また2012年の大統領選挙(オバマ大統領が再選された)では、その3ヶ月前からフェイスブックのユーザ200万人(政治に関わる人)を対象に実験が行われました。ニュースフィードに流すニュースを選ぶアルゴリズムに手を加え、200万人に対しては政治のニュースを意図的に多く流すようにしたのです。後日、アンケートで投票行動を調べた結果、投票率は64%から67%に上昇したと推定しています。

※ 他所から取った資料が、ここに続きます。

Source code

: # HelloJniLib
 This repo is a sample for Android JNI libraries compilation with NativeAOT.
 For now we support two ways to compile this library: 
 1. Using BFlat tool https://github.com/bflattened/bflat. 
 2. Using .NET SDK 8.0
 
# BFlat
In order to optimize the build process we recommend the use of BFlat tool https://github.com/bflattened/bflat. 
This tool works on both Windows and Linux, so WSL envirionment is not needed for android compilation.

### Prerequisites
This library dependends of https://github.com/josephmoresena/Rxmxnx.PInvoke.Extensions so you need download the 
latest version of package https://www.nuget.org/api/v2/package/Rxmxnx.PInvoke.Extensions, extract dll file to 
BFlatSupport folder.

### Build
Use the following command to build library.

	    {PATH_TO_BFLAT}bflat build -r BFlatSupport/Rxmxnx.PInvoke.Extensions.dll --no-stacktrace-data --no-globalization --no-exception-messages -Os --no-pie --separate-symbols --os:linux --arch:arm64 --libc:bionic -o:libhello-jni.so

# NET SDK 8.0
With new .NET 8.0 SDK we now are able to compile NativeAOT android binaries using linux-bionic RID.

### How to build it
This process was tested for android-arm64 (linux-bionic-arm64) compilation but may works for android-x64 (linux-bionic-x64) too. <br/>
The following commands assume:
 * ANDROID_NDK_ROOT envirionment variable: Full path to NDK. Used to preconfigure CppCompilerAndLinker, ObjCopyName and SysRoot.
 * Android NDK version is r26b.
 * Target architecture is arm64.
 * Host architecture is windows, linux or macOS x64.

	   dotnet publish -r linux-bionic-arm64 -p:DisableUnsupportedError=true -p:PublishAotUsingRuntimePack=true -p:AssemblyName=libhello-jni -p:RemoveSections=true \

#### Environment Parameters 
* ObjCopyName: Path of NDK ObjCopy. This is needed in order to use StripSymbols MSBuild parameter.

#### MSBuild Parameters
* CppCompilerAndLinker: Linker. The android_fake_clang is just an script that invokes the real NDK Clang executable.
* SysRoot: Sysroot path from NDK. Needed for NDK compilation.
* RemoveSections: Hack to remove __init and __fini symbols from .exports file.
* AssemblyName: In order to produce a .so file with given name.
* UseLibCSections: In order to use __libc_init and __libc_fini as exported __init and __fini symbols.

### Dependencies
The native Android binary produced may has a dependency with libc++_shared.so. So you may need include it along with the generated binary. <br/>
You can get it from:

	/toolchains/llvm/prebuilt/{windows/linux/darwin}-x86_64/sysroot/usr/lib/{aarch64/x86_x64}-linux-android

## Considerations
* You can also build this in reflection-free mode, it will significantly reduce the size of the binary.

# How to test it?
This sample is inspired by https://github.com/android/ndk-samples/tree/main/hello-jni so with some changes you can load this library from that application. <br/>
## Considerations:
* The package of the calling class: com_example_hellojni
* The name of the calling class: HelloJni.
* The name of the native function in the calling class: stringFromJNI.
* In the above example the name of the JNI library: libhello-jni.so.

わずか2%~3%の差ですが、これはSNSの巨大な影響力を示しています。投票率が上がることは、社会通念上は良いことです。フェイスブックの行為も善意からかもしれません。しかし投票率によって選挙の当落が左右される(ことがある)のは常識です。特に、投票率が特定の候補者や政党に影響することがある(日本でも雨天で投票率が悪いと特定の政党が有利だという話があります)。フェイスブックは膨大な個人情報を握っているわけで、例えば特定の地域の投票率が上がるように「投票しました(I voted)」を拡散させることは技術的に十分可能でしょう。フェイスブックがそういうことをやっているというのではなく、そういうリスクがあるということです。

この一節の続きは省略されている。